Die steigende Inanspruchnahme hielt an: 2022 wurde mit fast 578 Millionen vertragsärztlichen Behandlungsfällen sogar mehr geleistet als vor der Pandemie. Eine andere Entwicklung zeigte sich in den Kliniken: Aktuelle Daten des Statistischen Bundesamts zeigen laut dem Zi, dass die Fallzahlen in den Krankenhäusern mit Beginn der COVID-19-Pandemie im Frühjahr 2020 um mehr als 13 Prozent eingebrochen sind und bis Ende 2022 auf diesem Niveau verharrten.
Das Zi kritisiert, dass die finanziellen Mittel der Versorgung nicht gefolgt sind. „Trotz des gesunkenen Fallzahlniveaus steigen die Ausgaben der gesetzlichen Krankenversicherung für die stationäre Versorgung unvermindert stark an“, sagte der Zi-Vorstandsvorsitzende Dominik von Stillfried. So habe der stationäre Bereich 2022 im Vergleich zu 2019 9,7 Prozent Mehrkosten verursacht.
Dieser Trend setzte sich in den ersten drei Quartalen 2023 fort: Hier stiegen die entsprechenden Ausgaben um 6,9 Prozent gegenüber dem Vorjahreszeitraum an. „Zusätzlich erhielten die Kliniken während der Pandemie vom Bund Corona-Finanzhilfen in Höhe von 21,5 Milliarden Euro und für die Jahre 2023 und 2024 insgesamt weitere 6,4 Milliarden als Energie-Hilfen sowie für die Stärkung der Geburtshilfe und Pädiatrie“, so von Stillfried.
Anders im ambulanten Versorgungsbereich: Hier stiegen die Ausgaben zwischen 2019 und 2022 laut dem Zi um 7,9 Prozent. In den ersten drei Quartalen 2023 lag der Ausgabenanstieg für die ambulante Versorgung nur noch bei 1,1 Prozent. „Diese Veränderungen liegen im gesamten Zeitraum weit unterhalb der Inflationsrate. Da für die Praxen keine Bundeshilfen greifen, wird also real an der ambulanten Versorgung der 74 Millionen gesetzlich versicherten Patientinnen und Patienten gespart“, sagte der Zi-Vorstandsvorsitzende.

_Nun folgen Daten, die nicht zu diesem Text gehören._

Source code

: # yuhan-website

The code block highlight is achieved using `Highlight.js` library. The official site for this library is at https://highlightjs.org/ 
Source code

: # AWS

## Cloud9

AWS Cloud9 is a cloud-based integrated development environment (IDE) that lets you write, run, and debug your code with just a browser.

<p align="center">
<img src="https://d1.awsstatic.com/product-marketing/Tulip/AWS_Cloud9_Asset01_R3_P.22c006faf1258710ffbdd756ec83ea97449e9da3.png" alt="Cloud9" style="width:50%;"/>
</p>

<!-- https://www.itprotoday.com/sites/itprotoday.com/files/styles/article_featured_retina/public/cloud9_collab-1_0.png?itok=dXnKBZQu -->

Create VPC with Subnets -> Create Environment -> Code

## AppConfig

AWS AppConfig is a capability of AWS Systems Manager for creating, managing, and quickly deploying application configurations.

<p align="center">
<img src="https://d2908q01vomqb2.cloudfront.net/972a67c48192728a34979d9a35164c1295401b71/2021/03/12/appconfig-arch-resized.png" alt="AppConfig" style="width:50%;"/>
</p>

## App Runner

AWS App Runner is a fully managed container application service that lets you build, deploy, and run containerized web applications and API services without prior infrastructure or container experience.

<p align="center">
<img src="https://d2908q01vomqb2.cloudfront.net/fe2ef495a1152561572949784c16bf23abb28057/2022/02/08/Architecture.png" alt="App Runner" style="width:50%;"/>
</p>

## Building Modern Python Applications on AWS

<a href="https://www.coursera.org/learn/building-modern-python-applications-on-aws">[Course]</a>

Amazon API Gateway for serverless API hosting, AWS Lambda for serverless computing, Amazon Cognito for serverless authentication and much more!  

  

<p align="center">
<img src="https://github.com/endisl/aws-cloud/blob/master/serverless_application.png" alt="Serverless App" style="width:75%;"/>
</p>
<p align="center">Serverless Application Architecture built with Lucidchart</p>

Das Missverhältnis zwischen immer stärker steigender Beanspruchung und real schrumpfender Finanzierung lasse immer mehr Praxisinhaberinnen und Praxisinhaber frustriert zurück. „Nach unseren Berechnungen klafft in der ambulanten ärztlichen Versorgung eine Finanzierungslücke von mindestens 1,8 Milliarden Euro. Das spürt jede einzelne Praxis“, sagte von Stillfried.
Personalmangel, Bürokratielast, willkürliche Regressandrohungen sowie dysfunktionale Praxissoftware und Telematikinfrastruktur erschwerten die Situation. Das Zi fordert daher rasch „eine substanzielle Förderung der Praxisstrukturen“. „Sonst fehlen diese Praxisstrukturen bald spürbar – mit kaum umkehrbaren Negativfolgen für die medizinische Versorgung der Menschen in unserem Land“, warnte von Stillfried.